Of the lines below, report only those that contain "project".

Data items
____

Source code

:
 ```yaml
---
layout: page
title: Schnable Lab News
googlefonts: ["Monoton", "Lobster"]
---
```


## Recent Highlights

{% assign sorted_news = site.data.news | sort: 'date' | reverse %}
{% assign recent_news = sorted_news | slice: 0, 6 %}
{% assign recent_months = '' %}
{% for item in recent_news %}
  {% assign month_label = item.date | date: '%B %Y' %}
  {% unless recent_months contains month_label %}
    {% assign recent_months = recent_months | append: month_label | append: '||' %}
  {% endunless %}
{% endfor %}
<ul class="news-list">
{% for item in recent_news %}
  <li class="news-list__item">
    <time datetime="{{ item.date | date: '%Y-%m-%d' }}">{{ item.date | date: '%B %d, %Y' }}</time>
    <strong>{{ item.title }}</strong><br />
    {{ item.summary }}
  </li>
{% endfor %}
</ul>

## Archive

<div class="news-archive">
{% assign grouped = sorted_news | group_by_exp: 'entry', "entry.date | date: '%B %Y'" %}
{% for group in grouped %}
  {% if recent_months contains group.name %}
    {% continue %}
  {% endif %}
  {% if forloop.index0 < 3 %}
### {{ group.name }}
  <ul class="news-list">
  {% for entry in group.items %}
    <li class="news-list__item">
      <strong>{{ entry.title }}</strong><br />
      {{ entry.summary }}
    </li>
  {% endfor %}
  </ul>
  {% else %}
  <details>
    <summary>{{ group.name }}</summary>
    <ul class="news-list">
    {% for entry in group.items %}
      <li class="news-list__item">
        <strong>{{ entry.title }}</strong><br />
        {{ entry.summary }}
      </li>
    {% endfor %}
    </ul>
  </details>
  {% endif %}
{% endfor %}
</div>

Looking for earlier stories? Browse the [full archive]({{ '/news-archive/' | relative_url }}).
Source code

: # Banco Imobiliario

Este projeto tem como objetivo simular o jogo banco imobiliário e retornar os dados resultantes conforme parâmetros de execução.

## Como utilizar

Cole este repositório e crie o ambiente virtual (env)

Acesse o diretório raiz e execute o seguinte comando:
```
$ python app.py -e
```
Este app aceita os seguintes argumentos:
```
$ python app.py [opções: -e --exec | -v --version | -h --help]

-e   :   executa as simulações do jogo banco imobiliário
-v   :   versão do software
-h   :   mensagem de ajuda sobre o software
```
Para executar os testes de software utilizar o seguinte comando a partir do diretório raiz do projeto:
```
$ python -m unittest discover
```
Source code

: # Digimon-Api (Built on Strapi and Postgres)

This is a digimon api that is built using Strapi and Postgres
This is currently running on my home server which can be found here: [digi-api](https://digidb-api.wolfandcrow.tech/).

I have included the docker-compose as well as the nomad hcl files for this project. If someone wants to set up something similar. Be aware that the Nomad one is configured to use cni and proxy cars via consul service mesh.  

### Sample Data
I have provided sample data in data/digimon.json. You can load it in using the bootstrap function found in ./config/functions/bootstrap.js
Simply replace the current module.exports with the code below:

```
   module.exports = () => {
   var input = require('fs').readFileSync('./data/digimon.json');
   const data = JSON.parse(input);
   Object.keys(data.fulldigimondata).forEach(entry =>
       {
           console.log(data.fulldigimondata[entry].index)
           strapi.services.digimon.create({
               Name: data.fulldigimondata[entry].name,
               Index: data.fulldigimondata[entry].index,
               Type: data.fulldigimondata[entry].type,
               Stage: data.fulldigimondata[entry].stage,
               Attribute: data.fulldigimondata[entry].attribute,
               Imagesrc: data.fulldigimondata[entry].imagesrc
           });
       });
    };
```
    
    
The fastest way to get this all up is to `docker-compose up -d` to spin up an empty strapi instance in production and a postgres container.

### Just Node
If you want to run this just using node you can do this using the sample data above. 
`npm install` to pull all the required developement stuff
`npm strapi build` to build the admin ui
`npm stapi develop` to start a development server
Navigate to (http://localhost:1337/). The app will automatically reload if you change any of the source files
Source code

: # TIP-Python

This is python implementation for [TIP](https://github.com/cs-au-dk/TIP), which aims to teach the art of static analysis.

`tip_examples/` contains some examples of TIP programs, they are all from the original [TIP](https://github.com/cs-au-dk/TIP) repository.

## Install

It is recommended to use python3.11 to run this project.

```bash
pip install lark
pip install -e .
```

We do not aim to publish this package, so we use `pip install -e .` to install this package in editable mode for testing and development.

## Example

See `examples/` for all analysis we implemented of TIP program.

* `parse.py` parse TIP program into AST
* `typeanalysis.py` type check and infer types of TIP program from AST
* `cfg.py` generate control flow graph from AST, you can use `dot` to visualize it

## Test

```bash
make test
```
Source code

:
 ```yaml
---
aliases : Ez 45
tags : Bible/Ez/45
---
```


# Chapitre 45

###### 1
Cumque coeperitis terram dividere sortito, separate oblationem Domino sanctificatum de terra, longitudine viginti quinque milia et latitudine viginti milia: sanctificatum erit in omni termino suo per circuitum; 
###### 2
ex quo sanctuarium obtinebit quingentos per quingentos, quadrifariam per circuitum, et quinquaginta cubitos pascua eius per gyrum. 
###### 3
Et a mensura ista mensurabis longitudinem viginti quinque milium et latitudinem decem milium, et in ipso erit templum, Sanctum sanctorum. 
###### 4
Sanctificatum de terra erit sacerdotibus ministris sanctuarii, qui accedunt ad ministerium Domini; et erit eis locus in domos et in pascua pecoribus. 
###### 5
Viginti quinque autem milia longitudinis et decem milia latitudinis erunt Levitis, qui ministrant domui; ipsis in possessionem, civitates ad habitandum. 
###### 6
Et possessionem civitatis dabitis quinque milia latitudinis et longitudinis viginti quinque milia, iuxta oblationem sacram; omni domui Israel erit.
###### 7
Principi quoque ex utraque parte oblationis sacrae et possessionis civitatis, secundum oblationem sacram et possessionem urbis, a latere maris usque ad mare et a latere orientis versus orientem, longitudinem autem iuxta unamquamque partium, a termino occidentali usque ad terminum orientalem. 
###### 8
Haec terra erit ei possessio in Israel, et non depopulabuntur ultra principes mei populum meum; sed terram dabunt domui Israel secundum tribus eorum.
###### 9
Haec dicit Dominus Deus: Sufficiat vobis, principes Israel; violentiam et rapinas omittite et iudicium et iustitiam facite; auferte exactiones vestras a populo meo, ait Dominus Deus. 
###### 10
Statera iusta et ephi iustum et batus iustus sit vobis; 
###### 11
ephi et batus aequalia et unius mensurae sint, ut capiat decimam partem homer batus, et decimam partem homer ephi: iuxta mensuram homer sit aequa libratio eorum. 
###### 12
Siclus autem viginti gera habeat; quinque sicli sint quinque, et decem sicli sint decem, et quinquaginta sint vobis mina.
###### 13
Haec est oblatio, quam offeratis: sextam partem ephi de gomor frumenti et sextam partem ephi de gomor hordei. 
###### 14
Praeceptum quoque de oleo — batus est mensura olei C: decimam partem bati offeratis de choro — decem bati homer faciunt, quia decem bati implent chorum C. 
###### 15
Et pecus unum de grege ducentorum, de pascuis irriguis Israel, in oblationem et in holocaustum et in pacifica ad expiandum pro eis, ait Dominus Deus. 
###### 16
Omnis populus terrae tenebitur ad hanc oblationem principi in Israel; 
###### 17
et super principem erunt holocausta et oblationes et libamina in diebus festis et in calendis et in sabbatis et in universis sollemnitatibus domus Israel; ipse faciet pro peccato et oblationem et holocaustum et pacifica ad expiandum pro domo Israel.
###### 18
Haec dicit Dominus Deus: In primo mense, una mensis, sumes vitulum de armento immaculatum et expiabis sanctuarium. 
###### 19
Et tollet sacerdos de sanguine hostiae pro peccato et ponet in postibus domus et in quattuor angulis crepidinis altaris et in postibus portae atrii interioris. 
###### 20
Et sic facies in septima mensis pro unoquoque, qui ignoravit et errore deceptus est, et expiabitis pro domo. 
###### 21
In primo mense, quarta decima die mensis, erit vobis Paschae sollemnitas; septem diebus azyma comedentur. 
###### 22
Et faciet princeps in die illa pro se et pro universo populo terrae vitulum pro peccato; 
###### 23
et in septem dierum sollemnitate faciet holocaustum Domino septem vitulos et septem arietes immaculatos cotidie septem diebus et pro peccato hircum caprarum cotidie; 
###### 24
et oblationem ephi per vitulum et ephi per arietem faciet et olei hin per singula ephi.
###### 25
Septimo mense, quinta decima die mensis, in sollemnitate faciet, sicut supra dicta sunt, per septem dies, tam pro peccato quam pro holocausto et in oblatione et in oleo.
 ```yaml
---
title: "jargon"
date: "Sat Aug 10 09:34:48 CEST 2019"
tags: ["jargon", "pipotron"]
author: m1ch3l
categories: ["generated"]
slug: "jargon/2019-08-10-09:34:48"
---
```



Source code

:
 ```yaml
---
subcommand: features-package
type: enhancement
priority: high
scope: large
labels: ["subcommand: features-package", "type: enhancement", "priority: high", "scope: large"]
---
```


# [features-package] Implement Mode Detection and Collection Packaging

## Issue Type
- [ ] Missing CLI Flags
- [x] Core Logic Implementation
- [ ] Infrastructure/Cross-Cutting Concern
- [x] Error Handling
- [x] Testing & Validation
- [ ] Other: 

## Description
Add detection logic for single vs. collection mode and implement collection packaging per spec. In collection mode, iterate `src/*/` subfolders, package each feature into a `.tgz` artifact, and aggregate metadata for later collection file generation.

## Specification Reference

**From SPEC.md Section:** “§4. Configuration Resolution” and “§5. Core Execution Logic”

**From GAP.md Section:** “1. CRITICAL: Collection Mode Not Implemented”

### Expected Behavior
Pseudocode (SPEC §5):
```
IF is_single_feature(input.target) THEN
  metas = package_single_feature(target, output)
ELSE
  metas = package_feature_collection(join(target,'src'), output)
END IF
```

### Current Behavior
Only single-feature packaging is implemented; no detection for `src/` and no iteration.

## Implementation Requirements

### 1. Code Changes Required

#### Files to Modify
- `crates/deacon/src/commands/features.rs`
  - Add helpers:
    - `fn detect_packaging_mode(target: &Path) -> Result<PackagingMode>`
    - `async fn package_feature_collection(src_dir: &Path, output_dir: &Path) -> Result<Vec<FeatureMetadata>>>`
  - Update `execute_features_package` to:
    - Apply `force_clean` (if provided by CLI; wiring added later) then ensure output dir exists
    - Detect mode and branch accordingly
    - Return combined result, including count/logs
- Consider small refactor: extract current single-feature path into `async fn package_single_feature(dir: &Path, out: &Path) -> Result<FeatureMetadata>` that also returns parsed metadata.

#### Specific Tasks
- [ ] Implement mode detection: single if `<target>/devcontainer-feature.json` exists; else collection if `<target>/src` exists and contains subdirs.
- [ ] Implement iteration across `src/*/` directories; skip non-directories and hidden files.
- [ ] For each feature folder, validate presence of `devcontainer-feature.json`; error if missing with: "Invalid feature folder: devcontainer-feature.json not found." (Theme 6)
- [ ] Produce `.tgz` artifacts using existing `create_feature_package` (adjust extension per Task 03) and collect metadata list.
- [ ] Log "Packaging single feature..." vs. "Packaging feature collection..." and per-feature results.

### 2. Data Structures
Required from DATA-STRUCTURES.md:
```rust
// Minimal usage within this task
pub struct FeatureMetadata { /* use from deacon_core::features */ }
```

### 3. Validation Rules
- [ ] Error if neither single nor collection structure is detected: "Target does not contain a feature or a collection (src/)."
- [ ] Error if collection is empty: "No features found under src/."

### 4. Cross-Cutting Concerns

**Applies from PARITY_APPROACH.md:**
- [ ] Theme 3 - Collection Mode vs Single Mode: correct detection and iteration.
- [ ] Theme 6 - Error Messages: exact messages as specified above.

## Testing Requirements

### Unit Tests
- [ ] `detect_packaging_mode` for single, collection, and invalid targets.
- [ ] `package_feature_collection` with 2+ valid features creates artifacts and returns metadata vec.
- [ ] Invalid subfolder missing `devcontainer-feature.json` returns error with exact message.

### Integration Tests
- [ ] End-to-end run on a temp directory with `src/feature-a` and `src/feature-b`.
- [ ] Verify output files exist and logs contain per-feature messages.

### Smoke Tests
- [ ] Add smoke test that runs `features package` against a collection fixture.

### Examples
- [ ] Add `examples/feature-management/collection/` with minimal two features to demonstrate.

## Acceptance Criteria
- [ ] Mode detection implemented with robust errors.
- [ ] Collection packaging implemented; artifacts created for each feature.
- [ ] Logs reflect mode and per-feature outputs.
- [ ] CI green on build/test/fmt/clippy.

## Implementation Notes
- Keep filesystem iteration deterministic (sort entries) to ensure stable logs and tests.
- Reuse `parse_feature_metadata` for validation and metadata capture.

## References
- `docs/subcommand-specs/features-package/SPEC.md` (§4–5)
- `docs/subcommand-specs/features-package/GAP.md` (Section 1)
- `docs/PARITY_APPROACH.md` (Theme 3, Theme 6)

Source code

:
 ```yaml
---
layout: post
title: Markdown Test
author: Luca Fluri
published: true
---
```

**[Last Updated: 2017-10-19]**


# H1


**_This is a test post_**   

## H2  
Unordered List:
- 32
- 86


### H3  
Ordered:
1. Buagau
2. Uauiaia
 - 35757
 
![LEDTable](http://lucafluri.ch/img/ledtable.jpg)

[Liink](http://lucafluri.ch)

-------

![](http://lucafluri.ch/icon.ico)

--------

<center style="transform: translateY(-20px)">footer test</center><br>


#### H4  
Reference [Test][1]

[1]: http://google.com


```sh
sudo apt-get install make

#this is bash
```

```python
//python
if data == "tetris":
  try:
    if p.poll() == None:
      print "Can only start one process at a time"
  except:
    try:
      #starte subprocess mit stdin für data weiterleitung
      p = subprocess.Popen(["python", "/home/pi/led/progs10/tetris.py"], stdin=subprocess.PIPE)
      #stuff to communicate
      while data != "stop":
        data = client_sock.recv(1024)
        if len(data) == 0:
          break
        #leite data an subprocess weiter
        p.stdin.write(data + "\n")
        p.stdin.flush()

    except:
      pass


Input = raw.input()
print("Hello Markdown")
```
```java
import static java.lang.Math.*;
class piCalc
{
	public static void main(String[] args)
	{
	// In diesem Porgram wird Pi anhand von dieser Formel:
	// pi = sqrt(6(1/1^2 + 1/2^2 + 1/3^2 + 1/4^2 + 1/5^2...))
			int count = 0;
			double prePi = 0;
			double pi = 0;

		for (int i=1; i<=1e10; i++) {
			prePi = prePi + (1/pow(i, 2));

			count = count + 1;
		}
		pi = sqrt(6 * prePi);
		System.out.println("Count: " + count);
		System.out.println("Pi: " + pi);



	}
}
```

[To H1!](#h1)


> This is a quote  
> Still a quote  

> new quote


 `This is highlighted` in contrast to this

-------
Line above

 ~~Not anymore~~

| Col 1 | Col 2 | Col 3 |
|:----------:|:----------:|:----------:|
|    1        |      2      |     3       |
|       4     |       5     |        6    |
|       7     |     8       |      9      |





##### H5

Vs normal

____

● **SOLUTION FOR THIS PROBLEM**
I have included the docker-compose as well as the nomad hcl files for this project. If someone wants to set up something similar. Be aware that the Nomad one is configured to use cni and proxy cars via consul service mesh.  
It is recommended to use python3.11 to run this project.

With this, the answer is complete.